[Saved entries]

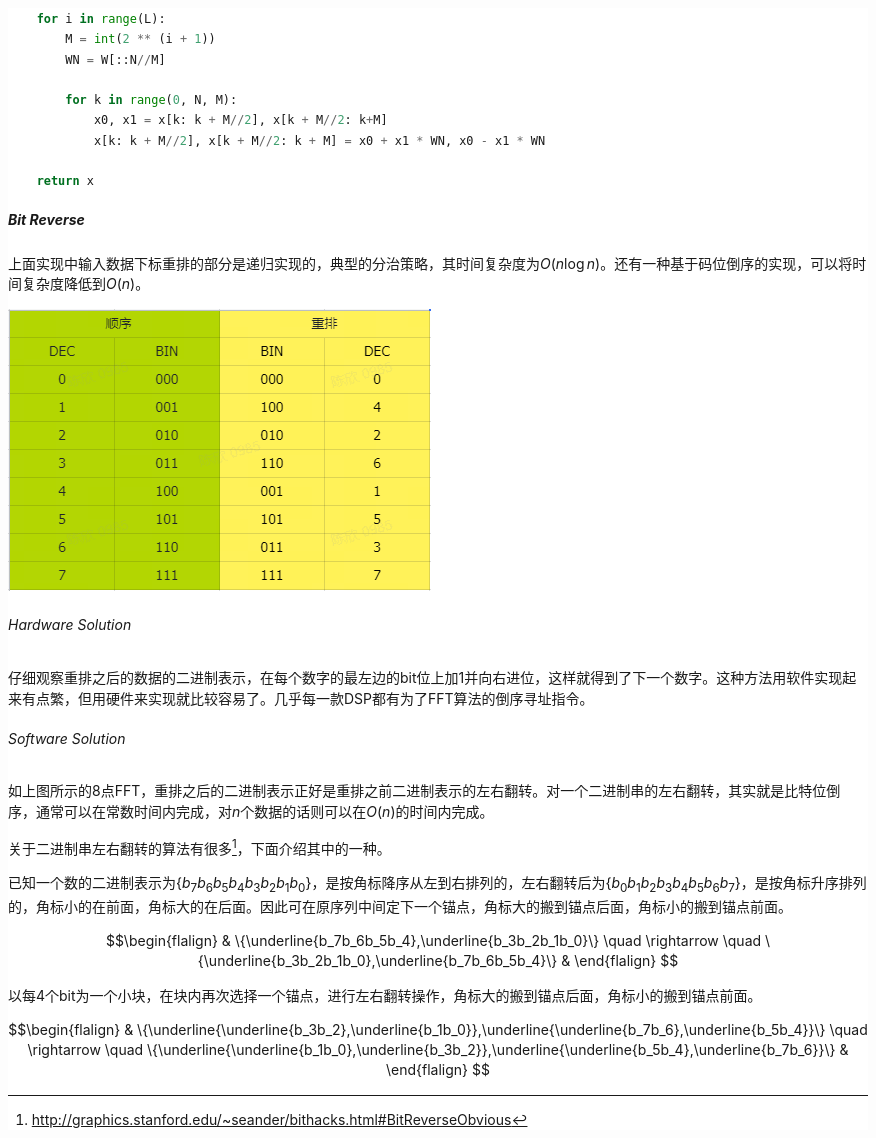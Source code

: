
 ```python
    for i in range(L):
        M = int(2 ** (i + 1))
        WN = W[::N//M]

        for k in range(0, N, M):
            x0, x1 = x[k: k + M//2], x[k + M//2: k+M]
            x[k: k + M//2], x[k + M//2: k + M] = x0 + x1 * WN, x0 - x1 * WN

    return x
```

##### Bit Reverse

上面实现中输入数据下标重排的部分是递归实现的，典型的分治策略，其时间复杂度为$O(n \log n)$。还有一种基于码位倒序的实现，可以将时间复杂度降低到$O(n)$。

![](./myfft-bit-reverse.png)

###### Hardware Solution

仔细观察重排之后的数据的二进制表示，在每个数字的最左边的bit位上加1并向右进位，这样就得到了下一个数字。这种方法用软件实现起来有点繁，但用硬件来实现就比较容易了。几乎每一款DSP都有为了FFT算法的倒序寻址指令。

###### Software Solution

如上图所示的8点FFT，重排之后的二进制表示正好是重排之前二进制表示的左右翻转。对一个二进制串的左右翻转，其实就是比特位倒序，通常可以在常数时间内完成，对$n$个数据的话则可以在$O(n)$的时间内完成。

关于二进制串左右翻转的算法有很多[^1]，下面介绍其中的一种。

已知一个数的二进制表示为$\{b_7b_6b_5b_4b_3b_2b_1b_0\}$，是按角标降序从左到右排列的，左右翻转后为$\{b_0b_1b_2b_3b_4b_5b_6b_7\}$，是按角标升序排列的，角标小的在前面，角标大的在后面。因此可在原序列中间定下一个锚点，角标大的搬到锚点后面，角标小的搬到锚点前面。

$$\begin{flalign}
& \{\underline{b_7b_6b_5b_4},\underline{b_3b_2b_1b_0}\} \quad \rightarrow \quad \{\underline{b_3b_2b_1b_0},\underline{b_7b_6b_5b_4}\} &
\end{flalign} $$

以每4个bit为一个小块，在块内再次选择一个锚点，进行左右翻转操作，角标大的搬到锚点后面，角标小的搬到锚点前面。

$$\begin{flalign}
& \{\underline{\underline{b_3b_2},\underline{b_1b_0}},\underline{\underline{b_7b_6},\underline{b_5b_4}}\} \quad \rightarrow \quad 
\{\underline{\underline{b_1b_0},\underline{b_3b_2}},\underline{\underline{b_5b_4},\underline{b_7b_6}}\} &
\end{flalign} $$


[^1]: http://graphics.stanford.edu/~seander/bithacks.html#BitReverseObvious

Problem details: Print exactly, and only, the lines from the line containing "已知一个数的二进制表示为$\" through the final line of the records, both included.

Reply to the task:
已知一个数的二进制表示为$\{b_7b_6b_5b_4b_3b_2b_1b_0\}$，是按角标降序从左到右排列的，左右翻转后为$\{b_0b_1b_2b_3b_4b_5b_6b_7\}$，是按角标升序排列的，角标小的在前面，角标大的在后面。因此可在原序列中间定下一个锚点，角标大的搬到锚点后面，角标小的搬到锚点前面。

$$\begin{flalign}
& \{\underline{b_7b_6b_5b_4},\underline{b_3b_2b_1b_0}\} \quad \rightarrow \quad \{\underline{b_3b_2b_1b_0},\underline{b_7b_6b_5b_4}\} &
\end{flalign} $$

以每4个bit为一个小块，在块内再次选择一个锚点，进行左右翻转操作，角标大的搬到锚点后面，角标小的搬到锚点前面。

$$\begin{flalign}
& \{\underline{\underline{b_3b_2},\underline{b_1b_0}},\underline{\underline{b_7b_6},\underline{b_5b_4}}\} \quad \rightarrow \quad 
\{\underline{\underline{b_1b_0},\underline{b_3b_2}},\underline{\underline{b_5b_4},\underline{b_7b_6}}\} &
\end{flalign} $$


[^1]: http://graphics.stanford.edu/~seander/bithacks.html#BitReverseObvious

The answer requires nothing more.